Scottish journalist and presenter

Martel Maxwell (born 9 March 1977) is a Scottish television presenter and journalist. She has been one of the presenters of the property show Homes Under the Hammer since 2017. She also writes a column for the Dundee-based newspaper Evening Telegraph.

==Early life==
Maxwell was born on 9 March 1977, and was born and raised in Dundee. She attended the High School of Dundee, before studying law at the University of Edinburgh and then taking a postgraduate diploma in law at the University of Dundee. Instead of continuing with law, Maxwell turned to journalism.

==Newspaper journalism==
Maxwell's first post was as a graduate intern at The Sun taking a diploma in newspaper journalism at London City University. After seven years at The Sun writing for city, women's news, and showbusiness, she went freelance. Maxwell wrote some freelance opinion pieces for The Scottish Sun and since 2013 has written a weekly column for local paper Evening Telegraph in Dundee.

==Broadcast journalism==
Maxwell's earliest broadcast job was in 2010 as an occasional reporter on the BBC show The One Show and then a regular entertainment contributor on the ITV show Lorraine and one of the presenters of a short-lived BBC3 consumer affairs programme Don't Get Screwed and BBC Scotland magazine show On the Road. Since 2017, she has been one of the three presenters of the BBC property programme Homes Under the Hammer, replacing Lucy Alexander.

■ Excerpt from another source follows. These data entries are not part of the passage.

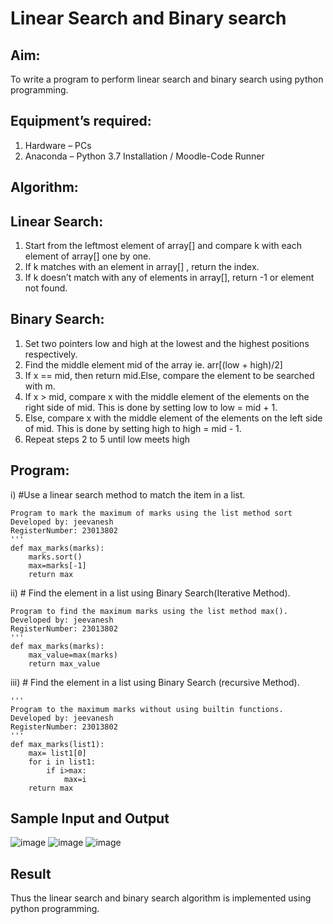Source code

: # Linear Search and Binary search
## Aim:
To write a program to perform linear search and binary search using python programming.
## Equipment’s required:
1.	Hardware – PCs
2.	Anaconda – Python 3.7 Installation / Moodle-Code Runner
## Algorithm:
## Linear Search:
1.	Start from the leftmost element of array[] and compare k with each element of array[] one by one.
2.	If k matches with an element in array[] , return the index.
3.	If k doesn’t match with any of elements in array[], return -1 or element not found.
## Binary Search:
1.	Set two pointers low and high at the lowest and the highest positions respectively.
2.	Find the middle element mid of the array ie. arr[(low + high)/2]
3.	If x == mid, then return mid.Else, compare the element to be searched with m.
4.	If x > mid, compare x with the middle element of the elements on the right side of mid. This is done by setting low to low = mid + 1.
5.	Else, compare x with the middle element of the elements on the left side of mid. This is done by setting high to high = mid - 1.
6.	Repeat steps 2 to 5 until low meets high
## Program:
i)	#Use a linear search method to match the item in a list.
``` 
Program to mark the maximum of marks using the list method sort
Developed by: jeevanesh
RegisterNumber: 23013802
'''
def max_marks(marks):
    marks.sort()
    max=marks[-1]
    return max
```
ii)	# Find the element in a list using Binary Search(Iterative Method).
``` 
Program to find the maximum marks using the list method max().
Developed by: jeevanesh
RegisterNumber: 23013802
'''
def max_marks(marks):
    max_value=max(marks)
    return max_value    
```
iii)	# Find the element in a list using Binary Search (recursive Method).
```
''' 
Program to the maximum marks without using builtin functions.
Developed by: jeevanesh
RegisterNumber: 23013802
'''
def max_marks(list1):
    max= list1[0]
    for i in list1:
        if i>max:
            max=i
    return max        
```
## Sample Input and Output
![image](https://github.com/plotswag/Search-Algorithm/assets/145822344/62da807d-6cb3-4ba8-998b-2349360e4a73)
![image](https://github.com/plotswag/Search-Algorithm/assets/145822344/410f9779-861e-407c-ba3a-80d4a3e62aba)
![image](https://github.com/plotswag/Search-Algorithm/assets/145822344/8b4e0c4a-8317-4550-95c0-fe74742813a3)

## Result
Thus the linear search and binary search algorithm is implemented using python programming.
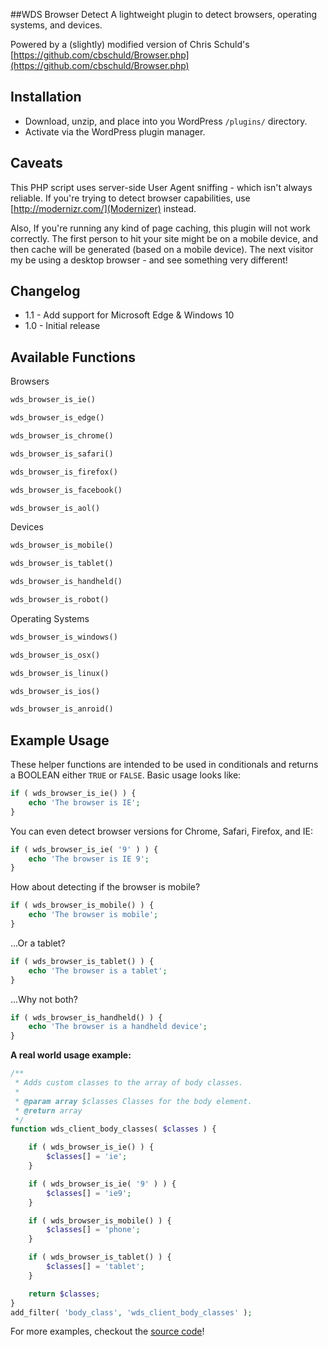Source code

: ##WDS Browser Detect
A lightweight plugin to detect browsers, operating systems, and devices.

Powered by a (slightly) modified version of Chris Schuld's [https://github.com/cbschuld/Browser.php](https://github.com/cbschuld/Browser.php)

## Installation
* Download, unzip, and place into you WordPress `/plugins/` directory.
* Activate via the WordPress plugin manager.

## Caveats
This PHP script uses server-side User Agent sniffing - which isn't always reliable. If you're trying to detect browser capabilities, use [http://modernizr.com/](Modernizer) instead.

Also, If you're running any kind of page caching, this plugin will not work correctly. The first person to hit your site might be on a mobile device, and then cache will be generated (based on a mobile device). The next visitor my be using a desktop browser - and see something very different!

## Changelog

* 1.1 - Add support for Microsoft Edge & Windows 10
* 1.0 - Initial release

## Available Functions

Browsers

```php
wds_browser_is_ie()
```

```php
wds_browser_is_edge()
```

```php
wds_browser_is_chrome()
```

```php
wds_browser_is_safari()
```

```php
wds_browser_is_firefox()
```

```php
wds_browser_is_facebook()
```

```php
wds_browser_is_aol()
```

Devices

```php
wds_browser_is_mobile()
```

```php
wds_browser_is_tablet()
```

```php
wds_browser_is_handheld()
```

```php
wds_browser_is_robot()
```

Operating Systems

```php
wds_browser_is_windows()
```

```php
wds_browser_is_osx()
```

```php
wds_browser_is_linux()
```

```php
wds_browser_is_ios()
```

```php
wds_browser_is_anroid()
```

## Example Usage

These helper functions are intended to be used in conditionals and returns a BOOLEAN either `TRUE` or `FALSE`. Basic usage looks like:

```php
if ( wds_browser_is_ie() ) {
	echo 'The browser is IE';
}
```
You can even detect browser versions for Chrome, Safari, Firefox, and IE:

```php
if ( wds_browser_is_ie( '9' ) ) {
	echo 'The browser is IE 9';
}
```
How about detecting if the browser is mobile?

```php
if ( wds_browser_is_mobile() ) {
	echo 'The browser is mobile';
}
```
...Or a tablet?

```php
if ( wds_browser_is_tablet() ) {
	echo 'The browser is a tablet';
}
```
...Why not both?

```php
if ( wds_browser_is_handheld() ) {
	echo 'The browser is a handheld device';
}
```

**A real world usage example:**

```php
/**
 * Adds custom classes to the array of body classes.
 *
 * @param array $classes Classes for the body element.
 * @return array
 */
function wds_client_body_classes( $classes ) {

	if ( wds_browser_is_ie() ) {
		$classes[] = 'ie';
	}

	if ( wds_browser_is_ie( '9' ) ) {
		$classes[] = 'ie9';
	}

	if ( wds_browser_is_mobile() ) {
		$classes[] = 'phone';
	}

	if ( wds_browser_is_tablet() ) {
		$classes[] = 'tablet';
	}

	return $classes;
}
add_filter( 'body_class', 'wds_client_body_classes' );
```
For more examples, checkout the [source code](https://github.com/WebDevStudios/WDS-Browser-Detect/blob/master/wds-browser-detect.php)!
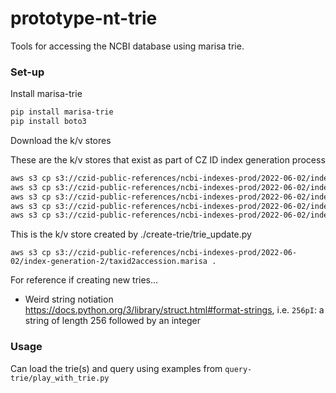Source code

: 
# prototype-nt-trie

Tools for accessing the NCBI database using marisa trie.




### Set-up

Install marisa-trie

```bash
pip install marisa-trie
pip install boto3
```

Download the k/v stores

These are the k/v stores that exist as part of CZ ID index generation process
```bash
aws s3 cp s3://czid-public-references/ncbi-indexes-prod/2022-06-02/index-generation-2/accession2taxid.marisa .
aws s3 cp s3://czid-public-references/ncbi-indexes-prod/2022-06-02/index-generation-2/nr_loc.marisa .
aws s3 cp s3://czid-public-references/ncbi-indexes-prod/2022-06-02/index-generation-2/nt_loc.marisa .
aws s3 cp s3://czid-public-references/ncbi-indexes-prod/2022-06-02/index-generation-2/nt_info.marisa .
aws s3 cp s3://czid-public-references/ncbi-indexes-prod/2022-06-02/index-generation-2/taxid-lineages.marisa .
```

This is the k/v store created by ./create-trie/trie_update.py
```
aws s3 cp s3://czid-public-references/ncbi-indexes-prod/2022-06-02/index-generation-2/taxid2accession.marisa .
```

For reference if creating new tries...
* Weird string notiation https://docs.python.org/3/library/struct.html#format-strings, i.e. `256pI`: a string of length 256 followed by an integer

### Usage

Can load the trie(s) and query using examples from `query-trie/play_with_trie.py`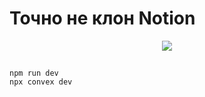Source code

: # Точно не клон Notion

<p align="center">
  <a href="https://skillicons.dev">
    <img src="https://skillicons.dev/icons?i=ts,react,next,tailwind" />
  </a>
</p>

##

```
npm run dev
npx convex dev
```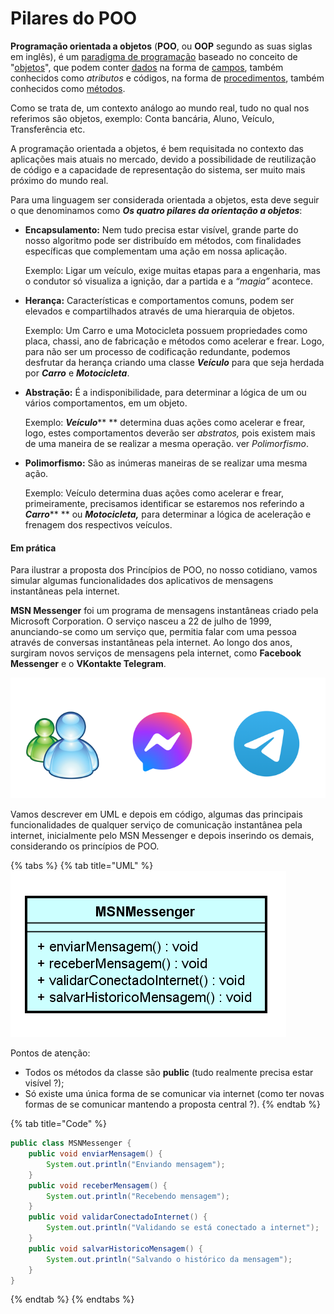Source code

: # Pilares do POO

**Programação orientada a objetos** (**POO**, ou **OOP** segundo as suas siglas em inglês), é um [paradigma de programação](https://pt.wikipedia.org/wiki/Paradigma\_de\_programa%C3%A7%C3%A3o) baseado no conceito de "[objetos](https://pt.wikipedia.org/wiki/Objeto\_\(ci%C3%AAncia\_da\_computa%C3%A7%C3%A3o\))", que podem conter [dados](https://pt.wikipedia.org/wiki/Dados) na forma de [campos](https://pt.wikipedia.org/wiki/Campo\_\(ci%C3%AAncia\_da\_computa%C3%A7%C3%A3o\)), também conhecidos como _atributos_ e códigos, na forma de [procedimentos](https://pt.wikipedia.org/wiki/Procedimento), também conhecidos como [métodos](https://pt.wikipedia.org/wiki/M%C3%A9todo\_\(programa%C3%A7%C3%A3o\)).

Como se trata de, um contexto análogo ao mundo real, tudo no qual nos referimos são objetos, exemplo: Conta bancária, Aluno, Veículo, Transferência etc.

A programação orientada a objetos, é bem requisitada no contexto das aplicações mais atuais no mercado, devido a possibilidade de reutilização de código e a capacidade de representação do sistema, ser muito mais próximo do mundo real.

Para uma linguagem ser considerada orientada a objetos, esta deve seguir o que denominamos como _**Os quatro pilares da orientação a objetos**_:

*   **Encapsulamento:** Nem tudo precisa estar visível, grande parte do nosso algoritmo pode ser distribuído em métodos, com finalidades específicas que complementam uma ação em nossa aplicação.

    Exemplo: Ligar um veículo, exige muitas etapas para a engenharia, mas o condutor só visualiza  a ignição, dar a partida e a _“magia”_ acontece.
*   **Herança:** Características e comportamentos comuns, podem ser elevados e compartilhados através de uma hierarquia de objetos.

    Exemplo: Um Carro e uma Motocicleta possuem propriedades como placa, chassi, ano de fabricação e métodos como acelerar e frear. Logo, para não ser um processo de codificação redundante, podemos desfrutar da herança criando uma classe _**Veículo**_ para que seja herdada por _**Carro**_ e _**Motocicleta**_.
*   **Abstração:** É a indisponibilidade, para determinar a lógica de um ou vários comportamentos, em um objeto.

    Exemplo: _**Veículo**_** ** determina duas ações como acelerar e frear, logo, estes comportamentos deverão ser _abstratos,_ pois existem mais de uma maneira de se realizar a mesma operação.   ver _Polimorfismo_.
*   **Polimorfismo:** São as inúmeras maneiras de se realizar uma mesma ação.

    Exemplo: Veículo determina duas ações como acelerar e frear, primeiramente, precisamos identificar se estaremos nos referindo a _**Carro**_** ** ou _**Motocicleta,**_ para determinar a lógica de aceleração e frenagem dos respectivos veículos.&#x20;

#### Em prática

Para ilustrar a proposta dos Princípios de POO, no nosso cotidiano, vamos simular algumas funcionalidades dos aplicativos de mensagens instantâneas pela internet.

**MSN Messenger** foi um programa de mensagens instantâneas criado pela Microsoft Corporation. O serviço nasceu a 22 de julho de 1999, anunciando-se como um serviço que, permitia falar com uma pessoa através de conversas instantâneas pela internet. Ao longo dos anos, surgiram novos serviços de mensagens pela internet, como **Facebook Messenger** e o **VKontakte Telegram**.

![](<../../.gitbook/assets/image (8) (1) (1).png>)

Vamos descrever em UML e depois em código, algumas das principais funcionalidades de qualquer serviço de comunicação instantânea pela internet, inicialmente pelo MSN Messenger e depois inserindo os demais, considerando os princípios de POO.

{% tabs %}
{% tab title="UML" %}
![](<../../.gitbook/assets/image (14).png>)

Pontos de atenção:

* Todos os métodos da classe são **public** (tudo realmente precisa estar visível ?);
* Só existe uma única forma de se comunicar via internet (como ter novas formas de se comunicar mantendo a proposta central ?).
{% endtab %}

{% tab title="Code" %}
```java
public class MSNMessenger {
	public void enviarMensagem() {
		System.out.println("Enviando mensagem");
	}
	public void receberMensagem() {
		System.out.println("Recebendo mensagem");
	}
	public void validarConectadoInternet() {
		System.out.println("Validando se está conectado a internet");
	}
	public void salvarHistoricoMensagem() {
		System.out.println("Salvando o histórico da mensagem");
	}
}
```
{% endtab %}
{% endtabs %}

Maxwell was an occasional guest presenter on BBC Radio Scotland and in 2008, had her own show on Edinburgh station Talk 107 until the station folded. In 2021, she provided voiceover narration for the third series of BBC Scotland's documentary Inside Central Station.

==Writer==
Maxwell published a novel, Scandalous, in 2010. Based on her experiences as a showbusiness reporter, The Daily Telegraph considered that it gave "a thrilling insight into the celebrity-baiting world of the kiss and tell" but also considered that "the narrative is weighed down by product placement".

==Personal life==
Maxwell lives near Dundee with her husband, Jamie Parret, and their three sons.